Their first and biggest success was "Sitting on Top of the World" (1930), later recorded by Doc Watson, Bob Wills (numerous times), Howlin' Wolf, Nat King Cole, Bill Monroe, Harry Belafonte, Frank Sinatra, Bob Dylan, Cream, Grateful Dead, Jeff Healey, John Lee Hooker, Bill Frisell, The Seldom Scene, Jack White, and Australian combo, The Bona Fide Travellers. It was also the theme music of the film A Face in the Crowd (1957), produced by Elia Kazan and starring Andy Griffith. During their five active years, the Mississippi Sheiks recorded over seventy songs for Okeh Records, Paramount Records and Bluebird Records.

Their last recording session as the Mississippi Sheiks was in 1935. Carter made a few more sessions on his own, but by 1938 he too was dropped. When the band dissolved, the Chatmon brothers gave up music and returned to farming.

The Sheiks and related groups, such as the Mississippi Mud Steppers and the Blacksnakes, recorded about a hundred sides in the first half of the 1930s, among them original compositions (probably by Vinson), such as "The World Is Going Wrong" and "I've Got Blood in My Eyes for You" (1931) (both recorded by Bob Dylan), and the topical "Sales Tax" (1934).

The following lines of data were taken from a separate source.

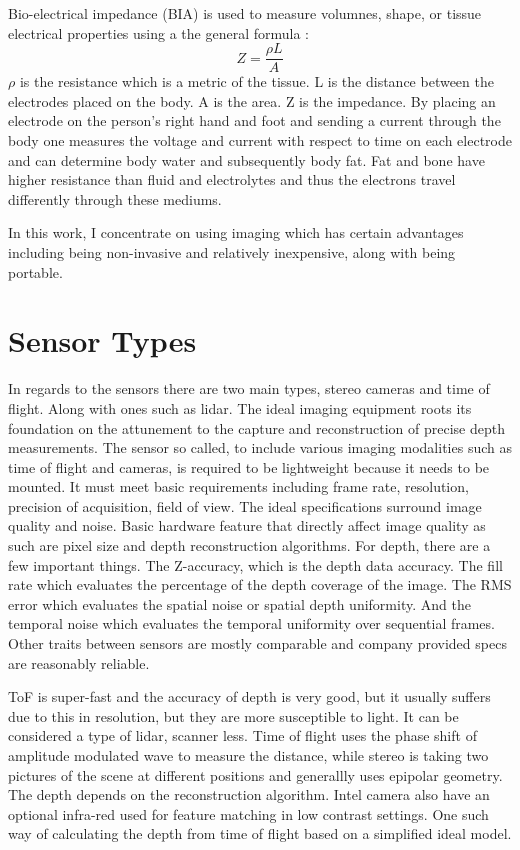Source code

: Bio-electrical impedance (BIA) is used to measure volumnes, shape, or tissue electrical properties using a the general formula \cite{jaffrin2008body}:
\begin{equation}
	Z = \frac{\rho L}{A}
\end{equation}
$\rho$ is the resistance which is a metric of the tissue. L is the distance between the electrodes placed on the body. A is the area. Z is the impedance. By placing an electrode on the person's right hand and foot and sending a current through the body one measures the voltage and current with respect to time on each electrode and can determine body water and subsequently body fat. Fat and bone have higher resistance than fluid and electrolytes and thus the electrons travel differently through these mediums.

In this work, I concentrate on using imaging which has certain advantages including being non-invasive and relatively inexpensive, along with being portable.
\section{Sensor Types}
In regards to the sensors there are two main types, stereo cameras and time of flight. Along with ones such as lidar. The ideal imaging equipment roots its foundation on the attunement to the capture and reconstruction of precise depth measurements. The sensor so called, to include various imaging
modalities such as time of flight and cameras, is required to be lightweight because it needs to be
mounted. It must meet basic requirements including frame rate, resolution, precision of
acquisition, field of view. The ideal specifications surround image quality and noise. Basic hardware feature that directly affect image quality as such are pixel size and depth reconstruction algorithms. For depth, there
are a few important things. The Z-accuracy, which is the depth data accuracy. The fill rate which
evaluates the percentage of the depth coverage of the image. The RMS error which evaluates the
spatial noise or spatial depth uniformity. And the temporal noise which evaluates the temporal
uniformity over sequential frames. Other traits between sensors are mostly comparable and
company provided specs are reasonably reliable.

ToF is super-fast and the accuracy of depth is very good, but it usually suffers due to this in resolution, but they are more susceptible to light. It can be considered a type of lidar, scanner less. Time of flight uses the phase shift of amplitude modulated wave to measure the distance, while stereo is taking two pictures of the scene at different positions and generallly uses epipolar geometry. The depth depends on the reconstruction algorithm. Intel camera also have an optional infra-red used for feature matching in low contrast settings. One such way of calculating the depth from time of flight based on a simplified ideal model.

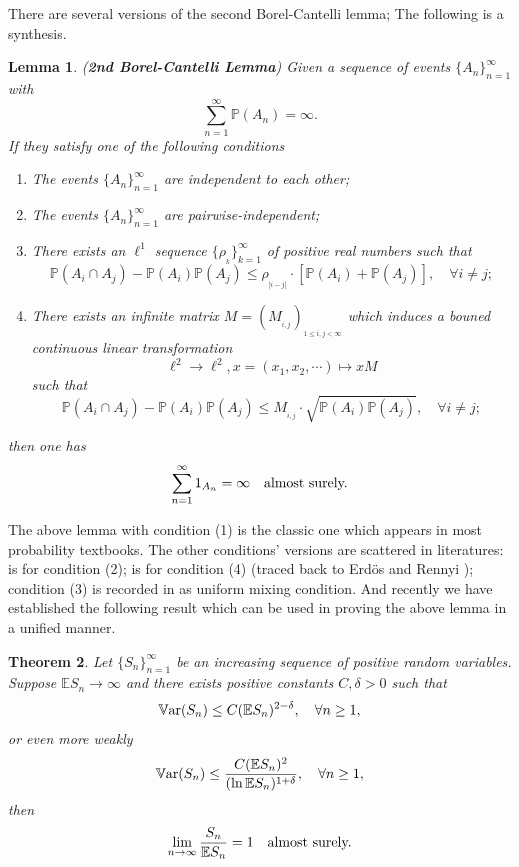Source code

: \documentclass{article}
\newtheorem{thm}{Theorem}[section]
\newtheorem{lem}[thm]{Lemma}
\numberwithin{equation}{section}
\newcommand{\Var}{{\mathbb{V}}{\rm ar}}
\newcommand{\Enum}{\mathbb{E}}
\newcommand{\Pnum}{\mathbb{P}}
\begin{document}
There are several versions of the second Borel-Cantelli lemma; The following is a synthesis.
\begin{lem} (\textbf{2nd Borel-Cantelli Lemma})
Given a sequence of events $\{A_n\}_{n=1}^\infty$ with
\begin{equation}\label{eq: prob-sum-infinite}
\sum_{n=1}^\infty \Pnum (A_n)=\infty.
\end{equation}
If they satisfy one of the following conditions
\begin{enumerate}
  \item[{\rm (1)}] The events $\{A_n\}_{n=1}^\infty$ are independent to each other;
  \item[{\rm (2)}] The events $\{A_n\}_{n=1}^\infty$ are pairwise-independent;
  \item[{\rm (3)}] There exists an $\ell^1$ sequence $\{\rho_{_k}\}_{k=1}^\infty$ of positive real numbers such that
$$
\Pnum (A_i \cap A_j) -\Pnum (A_i)\Pnum (A_j) \leq \rho_{_{|i-j|}} \cdot [\Pnum (A_i)+\Pnum (A_j)], \quad \forall i \neq j;
$$
  \item[{\rm (4)}] There exists an infinite matrix $M=(M_{_{i,j}})_{_{1 \leq i, j <\infty}}$ which induces a bouned continuous linear transformation
$$
\ell^2 \to \ell^2, x=(x_1, x_2, \cdots) \mapsto x M
$$
such that
$$
\Pnum (A_i \cap A_j) -\Pnum (A_i)\Pnum (A_j) \leq M_{_{i,j}} \cdot \sqrt{\Pnum (A_i)\Pnum (A_j)}, \quad \forall i \neq j;
$$
\end{enumerate}
then one has
\begin{equation}\label{eq: a.s.-infinite}
\sum_{n=1}^\infty 1_{A_n}=\infty \quad \hbox{almost surely.}
\end{equation}
\end{lem}
The above lemma with condition {\rm (1)} is the classic one which appears in most probability textbooks. The other conditions' versions are scattered in literatures:
\cite[Theorem 2.3.9]{Durrett} is for condition {\rm (2)}; \cite[Theorem 3.2]{Simon} is for condition {\rm (4)} (traced back to Erd\"{o}s and Rennyi \cite{ER}); condition 
{\rm (3)} is recorded in \cite{DMR2022} as uniform mixing condition. And recently we have established the following result which can be used in proving the above lemma 
in a unified manner.
\begin{thm}\cite{XZ}
Let $\{S_n\}_{n=1}^\infty$ be an increasing sequence of positive random variables. Suppose $\Enum S_n \to \infty$ and  there exists positive constants $C, \delta>0$ such 
that
\begin{equation}
\Var (S_n) \leq C(\Enum S_n)^{2 -\delta}, \quad \forall n \geq 1,
\end{equation}
or even more weakly
\begin{equation}
\Var (S_n) \leq \frac{C(\Enum S_n)^2}{(\ln \Enum S_n)^{1+\delta}}, \quad \forall n \geq 1,
\end{equation}
then
\begin{equation}
\lim_{n \to \infty} \frac{S_n}{\Enum S_n}=1  \quad \hbox{almost surely.}
\end{equation}
\end{thm}
\end{document}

Sam Chatmon made more recordings in the 1960s, and Walter Vinson contributed three selections (under the name of the Mississippi Sheiks) to Riverside's 1961 series Chicago: The Living Legends.

==Ongoing influence==
Rory Gallagher recorded a tribute song, "The Mississippi Sheiks", for his album Photo-Finish, in 1978.

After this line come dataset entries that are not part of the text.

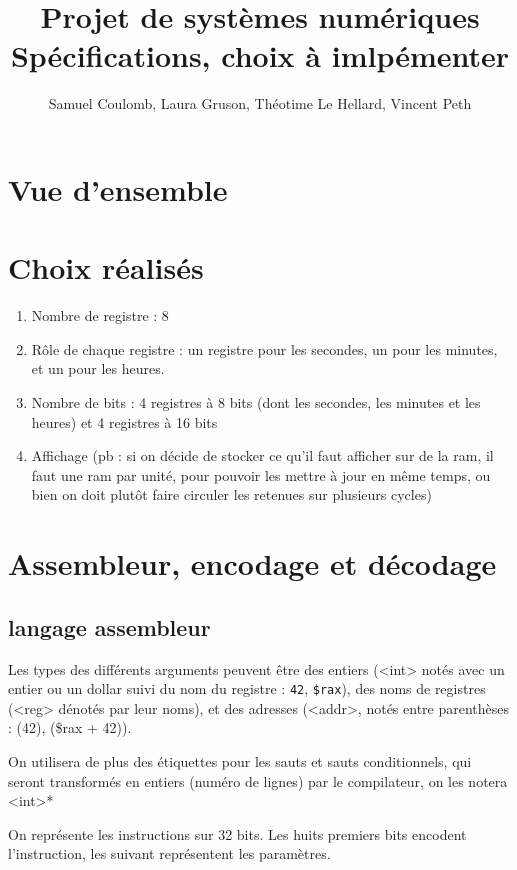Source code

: \documentclass{article}
\title{Projet de systèmes numériques \\ Spécifications, choix à imlpémenter}
\author{Samuel Coulomb, Laura Gruson, Théotime Le Hellard, Vincent Peth}
\begin{document}
\maketitle

\section{Vue d’ensemble}



\section{Choix réalisés}
\begin{enumerate}
    \item Nombre de registre : 8
    \item Rôle de chaque registre : un registre pour les secondes, un pour les minutes, et un pour les heures.
    \item Nombre de bits : 4 registres à 8 bits (dont les secondes, les minutes et les heures) et 4 registres à 16 bits
    \item Affichage (pb : si on décide de stocker ce qu’il faut afficher sur de la ram, il faut une ram par unité, pour pouvoir les mettre à jour en même temps, ou bien on doit plutôt faire circuler les retenues sur plusieurs cycles)
\end{enumerate}


\section{Assembleur, encodage et décodage}
\subsection{langage assembleur}

Les types des différents arguments peuvent être des entiers (<int> notés avec un entier ou un dollar suivi du nom du registre : \texttt{42}, \texttt{\$rax}), des noms de registres (<reg> dénotés par leur noms), et des adresses (<addr>, notés entre parenthèses : (42), (\$rax + 42)).

On utilisera de plus des étiquettes pour les sauts et sauts conditionnels, qui seront transformés en entiers (numéro de lignes) par le compilateur, on les notera <int>*

On représente les instructions sur 32 bits. Les huits premiers bits encodent l’instruction, les suivant représentent les paramètres.
\end{document}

Black Hen Music released Things About Comin' My Way, a tribute album to the Mississippi Sheiks, in 2009. The album contains contributions from seventeen artists, including Bruce Cockburn, Bill Frisell, the Carolina Chocolate Drops, Geoff Muldaur, Kelly Joe Phelps and John Hammond.

In 2013, Jack White's Third Man Records teamed up with Document Records to issue The Complete Recorded Works in Chronological Order of Charley Patton, Blind Willie McTell and the Mississippi Sheiks.